AccuracyAgent

Requires API key

AccuracyAgent evaluates whether an LLM’s answer is factually correct. It combines a relevancy sub-check (40%) and a factual accuracy check (60%) — both powered by GEval, Deepeval’s LLM-as-a-judge metric.

When a RAGProvider is supplied, the factual check is grounded against retrieved documents instead of the judge model’s own knowledge.

Constructor

AccuracyAgent(
    config_path: str | None = None,
    provider: str = "anthropic",
    model: str = "claude-haiku-4-5-20251001",
    rag: RAGProvider | None = None,
)

Parameter	Type	Default	Description
`config_path`	`str \| None`	`None`	Path to `config.ini` for API key loading.

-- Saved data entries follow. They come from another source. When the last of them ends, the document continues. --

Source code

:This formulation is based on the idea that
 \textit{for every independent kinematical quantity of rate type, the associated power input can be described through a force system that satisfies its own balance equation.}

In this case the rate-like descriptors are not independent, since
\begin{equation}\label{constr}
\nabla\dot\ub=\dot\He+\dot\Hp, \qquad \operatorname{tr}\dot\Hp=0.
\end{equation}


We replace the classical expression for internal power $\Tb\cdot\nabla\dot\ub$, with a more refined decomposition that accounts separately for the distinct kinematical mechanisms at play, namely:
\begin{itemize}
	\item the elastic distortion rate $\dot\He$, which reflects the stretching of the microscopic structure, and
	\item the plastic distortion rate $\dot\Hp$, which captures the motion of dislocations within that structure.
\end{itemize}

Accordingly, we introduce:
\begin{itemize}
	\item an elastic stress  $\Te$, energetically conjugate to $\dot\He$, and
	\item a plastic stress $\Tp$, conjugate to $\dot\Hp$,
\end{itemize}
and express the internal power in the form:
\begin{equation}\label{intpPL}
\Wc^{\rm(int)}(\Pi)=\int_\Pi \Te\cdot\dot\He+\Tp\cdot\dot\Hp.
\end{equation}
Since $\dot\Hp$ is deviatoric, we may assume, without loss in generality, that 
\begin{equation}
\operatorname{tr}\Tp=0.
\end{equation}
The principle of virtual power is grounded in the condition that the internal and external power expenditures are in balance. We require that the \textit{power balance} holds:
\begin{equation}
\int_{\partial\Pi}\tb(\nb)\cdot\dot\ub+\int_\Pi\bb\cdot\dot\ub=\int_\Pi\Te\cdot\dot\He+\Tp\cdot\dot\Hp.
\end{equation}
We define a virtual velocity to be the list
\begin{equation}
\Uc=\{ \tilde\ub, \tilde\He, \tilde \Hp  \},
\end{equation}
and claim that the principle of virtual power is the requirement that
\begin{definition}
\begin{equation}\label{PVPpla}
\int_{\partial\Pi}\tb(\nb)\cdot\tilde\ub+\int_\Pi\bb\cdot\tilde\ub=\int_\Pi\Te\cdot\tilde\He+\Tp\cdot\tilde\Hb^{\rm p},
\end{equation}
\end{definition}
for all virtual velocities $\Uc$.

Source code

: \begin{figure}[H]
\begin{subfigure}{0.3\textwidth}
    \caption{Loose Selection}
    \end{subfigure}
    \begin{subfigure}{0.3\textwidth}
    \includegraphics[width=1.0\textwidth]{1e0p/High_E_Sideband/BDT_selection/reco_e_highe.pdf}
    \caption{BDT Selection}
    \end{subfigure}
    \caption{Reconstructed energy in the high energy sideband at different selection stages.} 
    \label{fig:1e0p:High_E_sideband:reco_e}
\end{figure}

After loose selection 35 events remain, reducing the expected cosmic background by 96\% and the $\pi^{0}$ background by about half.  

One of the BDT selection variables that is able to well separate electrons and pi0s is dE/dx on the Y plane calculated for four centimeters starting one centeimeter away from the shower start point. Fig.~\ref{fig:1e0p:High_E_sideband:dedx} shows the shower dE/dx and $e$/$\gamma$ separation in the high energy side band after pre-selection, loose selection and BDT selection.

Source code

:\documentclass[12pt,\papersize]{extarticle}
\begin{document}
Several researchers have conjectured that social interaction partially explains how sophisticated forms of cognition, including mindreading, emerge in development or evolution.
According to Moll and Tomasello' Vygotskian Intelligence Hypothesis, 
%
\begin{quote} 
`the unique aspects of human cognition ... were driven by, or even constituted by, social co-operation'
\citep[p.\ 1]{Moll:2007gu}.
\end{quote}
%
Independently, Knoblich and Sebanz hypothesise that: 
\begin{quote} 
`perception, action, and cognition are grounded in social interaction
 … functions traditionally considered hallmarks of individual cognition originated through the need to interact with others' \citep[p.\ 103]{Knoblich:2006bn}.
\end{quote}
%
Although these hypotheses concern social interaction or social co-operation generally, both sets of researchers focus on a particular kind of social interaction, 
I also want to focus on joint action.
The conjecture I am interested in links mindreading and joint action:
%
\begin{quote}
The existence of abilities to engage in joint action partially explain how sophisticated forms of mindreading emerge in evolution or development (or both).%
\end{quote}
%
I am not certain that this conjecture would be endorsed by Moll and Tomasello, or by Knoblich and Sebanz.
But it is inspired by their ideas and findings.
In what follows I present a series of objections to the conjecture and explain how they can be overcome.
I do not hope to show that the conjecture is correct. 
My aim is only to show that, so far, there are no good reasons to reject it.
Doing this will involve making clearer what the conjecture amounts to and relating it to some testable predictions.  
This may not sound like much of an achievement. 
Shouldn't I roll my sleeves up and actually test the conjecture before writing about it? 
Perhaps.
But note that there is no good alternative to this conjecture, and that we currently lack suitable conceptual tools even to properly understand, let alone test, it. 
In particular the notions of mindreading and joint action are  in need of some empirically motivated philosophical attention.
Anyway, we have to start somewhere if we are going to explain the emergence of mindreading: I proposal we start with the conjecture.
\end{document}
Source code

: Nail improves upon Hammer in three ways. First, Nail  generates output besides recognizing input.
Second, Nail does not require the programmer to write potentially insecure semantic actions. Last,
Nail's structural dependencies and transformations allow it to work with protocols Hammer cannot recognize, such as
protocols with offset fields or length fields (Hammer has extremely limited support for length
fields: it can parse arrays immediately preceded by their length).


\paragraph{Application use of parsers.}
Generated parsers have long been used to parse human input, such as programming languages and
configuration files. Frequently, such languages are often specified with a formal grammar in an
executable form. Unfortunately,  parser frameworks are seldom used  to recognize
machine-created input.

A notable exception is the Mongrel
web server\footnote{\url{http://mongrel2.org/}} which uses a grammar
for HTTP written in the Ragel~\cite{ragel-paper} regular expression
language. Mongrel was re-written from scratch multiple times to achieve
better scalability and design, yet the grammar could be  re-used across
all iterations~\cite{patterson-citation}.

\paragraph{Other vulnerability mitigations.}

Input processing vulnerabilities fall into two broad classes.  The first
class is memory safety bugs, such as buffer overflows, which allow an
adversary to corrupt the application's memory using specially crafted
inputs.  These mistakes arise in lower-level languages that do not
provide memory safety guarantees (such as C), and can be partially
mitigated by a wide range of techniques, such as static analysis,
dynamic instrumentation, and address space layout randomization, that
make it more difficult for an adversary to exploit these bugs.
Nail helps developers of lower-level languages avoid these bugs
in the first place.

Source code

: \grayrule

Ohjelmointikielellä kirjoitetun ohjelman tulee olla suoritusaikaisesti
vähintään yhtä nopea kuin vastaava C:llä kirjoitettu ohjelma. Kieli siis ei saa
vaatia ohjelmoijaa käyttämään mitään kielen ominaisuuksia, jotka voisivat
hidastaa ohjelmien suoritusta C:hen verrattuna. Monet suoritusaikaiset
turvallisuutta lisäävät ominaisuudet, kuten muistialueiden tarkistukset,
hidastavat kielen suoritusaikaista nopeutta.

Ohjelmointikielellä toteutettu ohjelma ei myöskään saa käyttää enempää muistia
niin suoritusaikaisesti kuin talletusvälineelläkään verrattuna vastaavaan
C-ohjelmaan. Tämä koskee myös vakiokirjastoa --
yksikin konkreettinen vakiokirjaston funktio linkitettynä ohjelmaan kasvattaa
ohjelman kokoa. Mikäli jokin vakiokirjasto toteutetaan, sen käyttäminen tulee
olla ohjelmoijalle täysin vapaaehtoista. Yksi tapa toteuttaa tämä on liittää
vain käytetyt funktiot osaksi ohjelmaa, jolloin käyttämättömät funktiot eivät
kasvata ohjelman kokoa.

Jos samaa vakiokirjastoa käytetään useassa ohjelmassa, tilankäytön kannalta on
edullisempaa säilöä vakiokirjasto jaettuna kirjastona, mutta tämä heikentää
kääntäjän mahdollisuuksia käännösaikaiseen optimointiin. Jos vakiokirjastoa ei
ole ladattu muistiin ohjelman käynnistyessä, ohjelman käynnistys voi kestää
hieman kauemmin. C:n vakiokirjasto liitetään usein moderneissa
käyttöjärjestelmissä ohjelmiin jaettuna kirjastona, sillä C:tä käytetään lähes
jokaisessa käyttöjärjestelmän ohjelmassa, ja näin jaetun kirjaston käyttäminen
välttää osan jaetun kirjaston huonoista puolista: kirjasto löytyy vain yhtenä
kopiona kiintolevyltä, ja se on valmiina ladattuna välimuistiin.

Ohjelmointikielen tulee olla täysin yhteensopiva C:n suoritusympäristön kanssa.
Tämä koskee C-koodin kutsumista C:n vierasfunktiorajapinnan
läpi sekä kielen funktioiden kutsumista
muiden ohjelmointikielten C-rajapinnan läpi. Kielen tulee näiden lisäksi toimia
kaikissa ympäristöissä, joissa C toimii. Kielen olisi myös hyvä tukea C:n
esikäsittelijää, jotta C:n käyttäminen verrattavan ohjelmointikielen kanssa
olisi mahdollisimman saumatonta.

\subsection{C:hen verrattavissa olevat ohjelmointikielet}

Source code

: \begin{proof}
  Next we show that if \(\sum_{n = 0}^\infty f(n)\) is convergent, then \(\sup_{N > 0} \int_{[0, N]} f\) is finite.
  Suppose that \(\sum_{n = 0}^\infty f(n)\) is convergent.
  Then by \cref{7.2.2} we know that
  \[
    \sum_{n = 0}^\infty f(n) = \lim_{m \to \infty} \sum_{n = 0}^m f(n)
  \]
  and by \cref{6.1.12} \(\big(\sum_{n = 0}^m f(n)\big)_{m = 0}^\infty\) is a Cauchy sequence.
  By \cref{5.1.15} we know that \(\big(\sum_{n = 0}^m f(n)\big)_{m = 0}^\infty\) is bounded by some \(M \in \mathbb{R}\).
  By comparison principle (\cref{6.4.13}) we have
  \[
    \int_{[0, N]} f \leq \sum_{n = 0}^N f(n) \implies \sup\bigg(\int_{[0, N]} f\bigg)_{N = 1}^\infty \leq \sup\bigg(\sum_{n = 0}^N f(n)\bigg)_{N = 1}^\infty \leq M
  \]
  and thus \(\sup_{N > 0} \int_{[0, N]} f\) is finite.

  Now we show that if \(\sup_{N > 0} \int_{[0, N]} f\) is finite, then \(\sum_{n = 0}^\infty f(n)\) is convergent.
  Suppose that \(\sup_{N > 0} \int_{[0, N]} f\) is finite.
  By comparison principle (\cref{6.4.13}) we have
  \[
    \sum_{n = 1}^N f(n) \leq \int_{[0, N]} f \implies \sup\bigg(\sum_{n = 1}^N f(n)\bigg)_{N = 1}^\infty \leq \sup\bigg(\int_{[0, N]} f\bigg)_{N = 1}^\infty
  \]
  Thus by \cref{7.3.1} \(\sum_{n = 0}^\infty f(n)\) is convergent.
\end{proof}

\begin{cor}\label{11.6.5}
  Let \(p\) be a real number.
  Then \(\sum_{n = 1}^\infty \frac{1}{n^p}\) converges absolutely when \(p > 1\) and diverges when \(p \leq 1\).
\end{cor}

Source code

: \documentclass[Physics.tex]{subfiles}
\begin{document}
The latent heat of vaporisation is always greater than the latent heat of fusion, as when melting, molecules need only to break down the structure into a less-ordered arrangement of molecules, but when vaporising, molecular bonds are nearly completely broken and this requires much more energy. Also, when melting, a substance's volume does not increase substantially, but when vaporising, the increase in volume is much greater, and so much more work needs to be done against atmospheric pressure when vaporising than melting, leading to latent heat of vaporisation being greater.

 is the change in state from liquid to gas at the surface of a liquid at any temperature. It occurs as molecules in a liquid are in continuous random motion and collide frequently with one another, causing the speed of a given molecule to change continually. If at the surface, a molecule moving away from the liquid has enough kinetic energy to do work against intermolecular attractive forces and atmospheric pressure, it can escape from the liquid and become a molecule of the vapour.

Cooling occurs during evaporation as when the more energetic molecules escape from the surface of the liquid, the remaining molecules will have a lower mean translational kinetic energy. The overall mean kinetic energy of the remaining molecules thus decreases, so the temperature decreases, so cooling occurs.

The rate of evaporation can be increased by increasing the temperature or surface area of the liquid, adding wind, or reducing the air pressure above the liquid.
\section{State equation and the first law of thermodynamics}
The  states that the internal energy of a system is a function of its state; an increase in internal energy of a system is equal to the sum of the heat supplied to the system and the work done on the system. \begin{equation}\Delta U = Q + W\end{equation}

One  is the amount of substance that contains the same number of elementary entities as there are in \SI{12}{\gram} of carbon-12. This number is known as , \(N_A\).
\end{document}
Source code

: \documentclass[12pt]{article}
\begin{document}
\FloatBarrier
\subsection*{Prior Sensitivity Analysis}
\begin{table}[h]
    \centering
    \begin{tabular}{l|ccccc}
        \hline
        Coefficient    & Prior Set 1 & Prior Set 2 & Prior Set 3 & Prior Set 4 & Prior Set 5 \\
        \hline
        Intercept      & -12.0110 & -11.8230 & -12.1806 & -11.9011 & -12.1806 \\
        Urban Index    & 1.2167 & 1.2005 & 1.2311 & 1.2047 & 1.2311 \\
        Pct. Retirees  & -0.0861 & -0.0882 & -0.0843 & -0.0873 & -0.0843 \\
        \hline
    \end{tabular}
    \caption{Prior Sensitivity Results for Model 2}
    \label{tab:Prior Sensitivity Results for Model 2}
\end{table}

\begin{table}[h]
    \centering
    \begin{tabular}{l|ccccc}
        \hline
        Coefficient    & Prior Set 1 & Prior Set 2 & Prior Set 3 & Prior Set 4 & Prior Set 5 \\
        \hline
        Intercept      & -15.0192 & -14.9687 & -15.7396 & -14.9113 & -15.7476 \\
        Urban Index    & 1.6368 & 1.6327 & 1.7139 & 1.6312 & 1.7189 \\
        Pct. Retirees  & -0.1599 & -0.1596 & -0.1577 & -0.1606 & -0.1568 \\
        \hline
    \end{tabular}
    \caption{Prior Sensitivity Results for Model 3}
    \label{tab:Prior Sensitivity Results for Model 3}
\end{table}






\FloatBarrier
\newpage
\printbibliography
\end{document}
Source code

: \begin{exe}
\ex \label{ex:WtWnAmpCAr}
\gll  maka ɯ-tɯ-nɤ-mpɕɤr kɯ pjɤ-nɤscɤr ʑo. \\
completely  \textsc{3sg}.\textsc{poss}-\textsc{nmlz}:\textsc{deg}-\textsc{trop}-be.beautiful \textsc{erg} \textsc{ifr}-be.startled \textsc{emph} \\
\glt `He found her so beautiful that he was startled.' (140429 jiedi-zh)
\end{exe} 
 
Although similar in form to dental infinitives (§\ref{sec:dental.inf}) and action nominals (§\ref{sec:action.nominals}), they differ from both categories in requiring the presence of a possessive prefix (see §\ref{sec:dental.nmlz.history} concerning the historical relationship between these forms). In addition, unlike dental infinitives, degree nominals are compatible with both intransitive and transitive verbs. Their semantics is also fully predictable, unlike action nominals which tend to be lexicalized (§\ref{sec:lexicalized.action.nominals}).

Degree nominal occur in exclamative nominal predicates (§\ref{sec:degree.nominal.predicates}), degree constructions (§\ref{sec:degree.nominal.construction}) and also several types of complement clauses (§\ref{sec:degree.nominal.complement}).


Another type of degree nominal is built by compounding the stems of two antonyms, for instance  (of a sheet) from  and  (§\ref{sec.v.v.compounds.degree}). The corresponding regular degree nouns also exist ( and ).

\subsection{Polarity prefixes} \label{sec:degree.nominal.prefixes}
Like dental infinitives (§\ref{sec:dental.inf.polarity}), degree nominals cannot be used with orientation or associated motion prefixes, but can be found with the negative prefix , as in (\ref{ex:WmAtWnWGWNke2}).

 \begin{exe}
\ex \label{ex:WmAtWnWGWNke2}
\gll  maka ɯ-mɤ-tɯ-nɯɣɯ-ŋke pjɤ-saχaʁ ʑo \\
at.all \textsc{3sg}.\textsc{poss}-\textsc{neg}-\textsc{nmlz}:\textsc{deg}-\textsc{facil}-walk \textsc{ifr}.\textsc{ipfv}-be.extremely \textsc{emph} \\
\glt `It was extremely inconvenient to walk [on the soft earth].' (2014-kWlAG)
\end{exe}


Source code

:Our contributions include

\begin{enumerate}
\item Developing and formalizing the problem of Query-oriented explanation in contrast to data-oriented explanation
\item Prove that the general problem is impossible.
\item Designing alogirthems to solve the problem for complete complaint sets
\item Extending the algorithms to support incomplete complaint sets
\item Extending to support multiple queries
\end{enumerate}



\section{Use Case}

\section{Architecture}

Falls back to env var then cwd.
`provider`	`str`	`"anthropic"`	LLM provider for the judge model (any litellm provider).
`model`	`str`	`"claude-haiku-4-5-20251001"`	Judge model identifier.
`rag`	`RAGProvider \| None`	`None`	Optional RAG retriever. When provided, factual checks are grounded against retrieved context.

`evaluate(data)`

def evaluate(
    data: dict,          # {"question": str, "answer": str}
    on_progress=None,
) -> EvaluationResult

Runs the relevancy sub-check and the factual accuracy check, then returns a combined score.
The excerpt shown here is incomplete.